Suite du texte de Pierre Lieutaghi, ethnobotaniste auteur de « La plante compagne » : « La subsistance était assurée à la saison des escapades : un pemmican de samares d’orme, de fleurs de primevère, de pousses de ronce épluchées avec encore, si les temps étaient noirs, les dernières cenelles restées à l’épine blanche, les faînes qui avaient échappé à la moisissure et aux campagnols. Les blessés trouvaient un pansement tout préparé au flanc ombreux des talus : la feuille du nombril de Vénus dont il suffisait de détacher la peau translucide avant de l’appliquer sur la plaie. Les princes étaient couronnés de feuilles de châtaignier cousues à l’aiguille de pin.

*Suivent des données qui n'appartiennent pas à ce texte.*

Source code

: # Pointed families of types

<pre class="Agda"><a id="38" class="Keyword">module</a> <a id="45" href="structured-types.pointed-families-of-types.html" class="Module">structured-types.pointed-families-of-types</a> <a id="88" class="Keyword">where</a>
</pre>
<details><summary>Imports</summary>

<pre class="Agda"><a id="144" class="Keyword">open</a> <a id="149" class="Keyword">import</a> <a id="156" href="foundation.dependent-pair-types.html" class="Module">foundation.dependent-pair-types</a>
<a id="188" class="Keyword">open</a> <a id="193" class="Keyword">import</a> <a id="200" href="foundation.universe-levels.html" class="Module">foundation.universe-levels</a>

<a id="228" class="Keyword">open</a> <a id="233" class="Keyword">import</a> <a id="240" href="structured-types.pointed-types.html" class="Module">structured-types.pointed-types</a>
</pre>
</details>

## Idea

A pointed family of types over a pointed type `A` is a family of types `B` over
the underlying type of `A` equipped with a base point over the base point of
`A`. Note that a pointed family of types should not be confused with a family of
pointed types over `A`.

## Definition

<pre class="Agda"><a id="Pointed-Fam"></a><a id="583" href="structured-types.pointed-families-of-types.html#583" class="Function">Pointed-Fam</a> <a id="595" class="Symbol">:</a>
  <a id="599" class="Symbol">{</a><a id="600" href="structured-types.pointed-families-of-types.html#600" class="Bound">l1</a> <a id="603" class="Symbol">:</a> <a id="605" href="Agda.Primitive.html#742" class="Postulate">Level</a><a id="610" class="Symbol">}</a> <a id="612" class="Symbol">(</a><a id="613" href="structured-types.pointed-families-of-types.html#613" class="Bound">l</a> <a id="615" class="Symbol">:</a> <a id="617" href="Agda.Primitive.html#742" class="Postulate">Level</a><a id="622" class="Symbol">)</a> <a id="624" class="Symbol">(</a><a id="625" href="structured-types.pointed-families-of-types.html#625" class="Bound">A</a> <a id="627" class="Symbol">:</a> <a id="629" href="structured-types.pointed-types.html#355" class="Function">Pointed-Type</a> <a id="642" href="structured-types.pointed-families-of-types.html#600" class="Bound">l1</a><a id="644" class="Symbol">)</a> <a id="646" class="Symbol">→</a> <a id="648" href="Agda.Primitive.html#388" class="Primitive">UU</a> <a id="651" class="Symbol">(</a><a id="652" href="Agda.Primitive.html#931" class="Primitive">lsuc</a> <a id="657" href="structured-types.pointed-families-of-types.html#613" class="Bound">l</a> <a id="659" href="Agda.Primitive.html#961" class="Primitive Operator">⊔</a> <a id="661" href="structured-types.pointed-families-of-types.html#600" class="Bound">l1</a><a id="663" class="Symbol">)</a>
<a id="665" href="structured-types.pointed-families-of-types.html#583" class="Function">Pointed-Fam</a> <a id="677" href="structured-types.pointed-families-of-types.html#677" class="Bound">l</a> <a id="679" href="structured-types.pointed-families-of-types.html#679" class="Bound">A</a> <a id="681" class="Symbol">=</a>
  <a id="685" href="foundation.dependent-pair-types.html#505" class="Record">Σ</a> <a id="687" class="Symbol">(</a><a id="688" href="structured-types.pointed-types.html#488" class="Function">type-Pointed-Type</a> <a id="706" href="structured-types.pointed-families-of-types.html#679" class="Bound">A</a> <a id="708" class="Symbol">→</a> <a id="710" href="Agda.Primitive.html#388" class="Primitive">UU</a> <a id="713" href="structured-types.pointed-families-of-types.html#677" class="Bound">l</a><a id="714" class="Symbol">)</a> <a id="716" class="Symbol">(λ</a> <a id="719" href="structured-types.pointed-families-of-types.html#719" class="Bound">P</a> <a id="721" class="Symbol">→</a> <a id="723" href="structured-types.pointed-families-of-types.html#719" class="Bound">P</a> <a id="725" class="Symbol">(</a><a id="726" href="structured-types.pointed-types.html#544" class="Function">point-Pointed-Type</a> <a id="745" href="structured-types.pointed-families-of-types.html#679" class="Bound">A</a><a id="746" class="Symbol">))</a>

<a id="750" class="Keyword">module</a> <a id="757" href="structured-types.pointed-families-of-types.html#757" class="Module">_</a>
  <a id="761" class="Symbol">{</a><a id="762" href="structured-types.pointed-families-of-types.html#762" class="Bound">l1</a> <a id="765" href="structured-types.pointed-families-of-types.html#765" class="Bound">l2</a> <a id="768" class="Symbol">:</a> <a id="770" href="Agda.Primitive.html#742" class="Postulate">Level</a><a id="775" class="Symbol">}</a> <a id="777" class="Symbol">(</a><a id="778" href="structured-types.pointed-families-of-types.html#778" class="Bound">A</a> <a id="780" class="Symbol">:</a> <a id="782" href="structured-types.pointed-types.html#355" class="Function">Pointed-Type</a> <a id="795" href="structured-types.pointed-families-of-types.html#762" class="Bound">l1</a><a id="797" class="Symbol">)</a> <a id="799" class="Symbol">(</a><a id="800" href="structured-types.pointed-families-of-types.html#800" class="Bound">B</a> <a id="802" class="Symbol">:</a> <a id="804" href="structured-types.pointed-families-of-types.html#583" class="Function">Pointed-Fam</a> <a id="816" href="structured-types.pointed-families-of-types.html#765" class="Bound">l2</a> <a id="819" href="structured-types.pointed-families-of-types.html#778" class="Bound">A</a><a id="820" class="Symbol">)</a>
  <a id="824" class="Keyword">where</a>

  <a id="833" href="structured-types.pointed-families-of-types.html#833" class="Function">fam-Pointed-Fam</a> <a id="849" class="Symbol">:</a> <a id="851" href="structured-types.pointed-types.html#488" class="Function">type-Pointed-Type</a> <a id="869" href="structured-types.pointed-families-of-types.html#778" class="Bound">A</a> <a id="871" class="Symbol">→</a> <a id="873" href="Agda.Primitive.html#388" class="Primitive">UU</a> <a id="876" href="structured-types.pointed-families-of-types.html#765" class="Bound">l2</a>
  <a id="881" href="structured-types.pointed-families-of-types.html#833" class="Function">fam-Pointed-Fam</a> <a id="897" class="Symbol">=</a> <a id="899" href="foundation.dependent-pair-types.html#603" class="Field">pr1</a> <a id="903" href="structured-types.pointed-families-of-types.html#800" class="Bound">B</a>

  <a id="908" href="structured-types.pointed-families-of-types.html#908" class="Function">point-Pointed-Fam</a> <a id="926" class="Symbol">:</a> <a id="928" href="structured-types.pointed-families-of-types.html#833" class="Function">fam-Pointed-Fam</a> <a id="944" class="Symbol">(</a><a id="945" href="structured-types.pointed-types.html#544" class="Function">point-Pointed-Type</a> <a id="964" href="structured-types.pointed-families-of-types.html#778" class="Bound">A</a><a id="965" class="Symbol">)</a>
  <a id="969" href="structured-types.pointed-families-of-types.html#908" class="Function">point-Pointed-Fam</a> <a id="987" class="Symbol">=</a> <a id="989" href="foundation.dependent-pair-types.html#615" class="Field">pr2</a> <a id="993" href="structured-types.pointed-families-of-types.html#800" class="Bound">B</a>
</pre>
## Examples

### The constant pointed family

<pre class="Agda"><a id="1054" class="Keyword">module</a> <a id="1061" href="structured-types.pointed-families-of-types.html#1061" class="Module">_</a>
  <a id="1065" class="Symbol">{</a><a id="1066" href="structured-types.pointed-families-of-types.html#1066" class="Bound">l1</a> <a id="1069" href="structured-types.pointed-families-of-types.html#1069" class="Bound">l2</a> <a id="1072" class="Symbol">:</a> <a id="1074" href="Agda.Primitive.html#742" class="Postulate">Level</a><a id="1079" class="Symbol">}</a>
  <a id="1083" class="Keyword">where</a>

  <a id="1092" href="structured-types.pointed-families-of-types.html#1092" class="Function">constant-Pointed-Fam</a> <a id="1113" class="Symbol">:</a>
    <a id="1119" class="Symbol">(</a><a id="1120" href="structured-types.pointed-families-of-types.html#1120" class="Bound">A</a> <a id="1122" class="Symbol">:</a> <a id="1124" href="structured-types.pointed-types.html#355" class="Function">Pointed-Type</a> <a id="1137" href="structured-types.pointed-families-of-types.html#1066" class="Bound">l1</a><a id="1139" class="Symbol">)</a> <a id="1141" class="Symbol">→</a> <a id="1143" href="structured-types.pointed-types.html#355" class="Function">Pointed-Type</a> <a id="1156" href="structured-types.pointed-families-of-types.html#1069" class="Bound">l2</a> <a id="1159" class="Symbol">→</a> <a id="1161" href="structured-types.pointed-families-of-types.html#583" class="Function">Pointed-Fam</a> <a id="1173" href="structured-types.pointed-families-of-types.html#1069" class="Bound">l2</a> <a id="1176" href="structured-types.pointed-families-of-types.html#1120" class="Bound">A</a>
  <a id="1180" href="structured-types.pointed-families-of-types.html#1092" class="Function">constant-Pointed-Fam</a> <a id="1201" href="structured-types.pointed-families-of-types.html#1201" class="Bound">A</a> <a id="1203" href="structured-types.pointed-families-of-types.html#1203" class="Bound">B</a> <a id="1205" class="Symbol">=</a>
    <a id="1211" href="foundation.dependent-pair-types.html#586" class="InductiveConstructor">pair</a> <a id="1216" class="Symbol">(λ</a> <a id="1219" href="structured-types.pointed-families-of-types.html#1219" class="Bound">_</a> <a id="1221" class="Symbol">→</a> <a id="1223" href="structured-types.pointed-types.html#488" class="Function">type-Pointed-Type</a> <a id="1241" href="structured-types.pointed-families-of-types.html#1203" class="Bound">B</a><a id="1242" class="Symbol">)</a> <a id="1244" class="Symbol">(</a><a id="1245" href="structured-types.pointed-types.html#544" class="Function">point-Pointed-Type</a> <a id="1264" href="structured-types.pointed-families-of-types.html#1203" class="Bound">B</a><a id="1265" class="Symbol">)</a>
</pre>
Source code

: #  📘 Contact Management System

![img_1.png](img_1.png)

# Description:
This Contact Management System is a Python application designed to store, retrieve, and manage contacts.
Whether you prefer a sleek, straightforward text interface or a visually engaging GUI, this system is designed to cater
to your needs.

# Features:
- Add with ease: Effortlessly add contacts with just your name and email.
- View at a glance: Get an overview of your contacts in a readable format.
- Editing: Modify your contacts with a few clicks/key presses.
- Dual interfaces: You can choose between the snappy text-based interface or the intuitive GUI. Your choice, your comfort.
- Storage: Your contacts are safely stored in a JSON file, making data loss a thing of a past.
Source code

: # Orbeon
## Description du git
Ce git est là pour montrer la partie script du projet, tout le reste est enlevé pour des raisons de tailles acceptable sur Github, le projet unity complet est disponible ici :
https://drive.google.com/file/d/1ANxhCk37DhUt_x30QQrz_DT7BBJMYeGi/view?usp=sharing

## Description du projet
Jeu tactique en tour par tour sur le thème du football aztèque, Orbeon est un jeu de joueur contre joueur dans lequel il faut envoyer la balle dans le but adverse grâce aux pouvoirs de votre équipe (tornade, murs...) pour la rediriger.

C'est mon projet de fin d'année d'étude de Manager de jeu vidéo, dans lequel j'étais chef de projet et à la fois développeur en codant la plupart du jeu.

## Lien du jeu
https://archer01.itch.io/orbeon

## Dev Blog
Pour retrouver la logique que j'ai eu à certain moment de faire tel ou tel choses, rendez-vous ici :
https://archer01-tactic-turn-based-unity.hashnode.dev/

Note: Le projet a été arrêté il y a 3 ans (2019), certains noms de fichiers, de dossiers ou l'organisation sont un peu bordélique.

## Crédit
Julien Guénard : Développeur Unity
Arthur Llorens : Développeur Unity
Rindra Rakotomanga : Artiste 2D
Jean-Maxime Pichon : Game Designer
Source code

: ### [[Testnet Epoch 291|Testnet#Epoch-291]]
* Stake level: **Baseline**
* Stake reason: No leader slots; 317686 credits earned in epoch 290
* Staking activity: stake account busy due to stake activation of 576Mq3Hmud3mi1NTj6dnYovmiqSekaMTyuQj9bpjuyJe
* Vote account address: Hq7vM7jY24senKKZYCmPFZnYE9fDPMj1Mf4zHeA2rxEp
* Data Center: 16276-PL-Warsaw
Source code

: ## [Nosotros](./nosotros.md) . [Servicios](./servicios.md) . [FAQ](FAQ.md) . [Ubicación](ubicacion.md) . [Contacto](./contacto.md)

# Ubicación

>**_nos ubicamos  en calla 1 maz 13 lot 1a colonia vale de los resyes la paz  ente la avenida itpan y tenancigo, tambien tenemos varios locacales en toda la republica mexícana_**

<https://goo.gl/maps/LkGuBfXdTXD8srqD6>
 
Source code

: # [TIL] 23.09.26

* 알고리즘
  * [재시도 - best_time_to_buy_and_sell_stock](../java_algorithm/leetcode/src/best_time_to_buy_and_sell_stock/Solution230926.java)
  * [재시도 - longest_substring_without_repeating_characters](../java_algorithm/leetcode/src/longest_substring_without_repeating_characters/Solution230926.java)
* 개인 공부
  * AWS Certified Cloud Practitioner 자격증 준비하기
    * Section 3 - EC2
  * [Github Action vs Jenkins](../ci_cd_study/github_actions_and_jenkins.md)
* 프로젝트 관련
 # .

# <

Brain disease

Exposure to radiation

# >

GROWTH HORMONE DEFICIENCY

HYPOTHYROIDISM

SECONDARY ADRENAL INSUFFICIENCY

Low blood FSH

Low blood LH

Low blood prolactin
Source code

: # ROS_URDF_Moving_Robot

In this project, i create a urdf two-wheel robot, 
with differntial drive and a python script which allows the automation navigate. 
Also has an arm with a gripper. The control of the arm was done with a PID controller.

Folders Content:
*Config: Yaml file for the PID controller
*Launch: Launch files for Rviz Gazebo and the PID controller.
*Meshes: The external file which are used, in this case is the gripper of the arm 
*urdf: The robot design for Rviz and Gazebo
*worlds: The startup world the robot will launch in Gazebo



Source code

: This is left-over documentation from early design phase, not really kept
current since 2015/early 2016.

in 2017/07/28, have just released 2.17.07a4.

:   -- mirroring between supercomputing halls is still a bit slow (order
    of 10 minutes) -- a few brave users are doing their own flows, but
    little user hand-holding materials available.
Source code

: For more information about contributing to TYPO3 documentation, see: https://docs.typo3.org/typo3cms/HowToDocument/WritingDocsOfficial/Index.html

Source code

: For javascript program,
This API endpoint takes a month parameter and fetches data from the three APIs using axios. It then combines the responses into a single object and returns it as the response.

Rumeur des enfances guerrières. Prédations coupables. Choux fourragers à la moelle savoureuse, pommes au goût de fuites éperdues, d’imprécations terribles dans les coulisses du verger ; et ces beaux oeufs bleus, volés avec un remords palpitant au creux maçonné du nid de grives, dans l’ajonc. Mais aussi des calmes d’autant plus forts qu’ils pouvaient survenir en pleine bataille. On essayait de s’incruster dans un vieux chêne pour échapper au regard de l’ennemi, et voici que le chêne se faisait amical. On avait la joue contre l’écorce moussue du nord. Les moignons de branches nous blessaient les genoux, déjà lacérés par les haubans de ronce. Et quelque chose que l’on n’aurait pas voulu nommer douceur nous saisissait ».
Date de l’article d’origine : 11 mai 2013.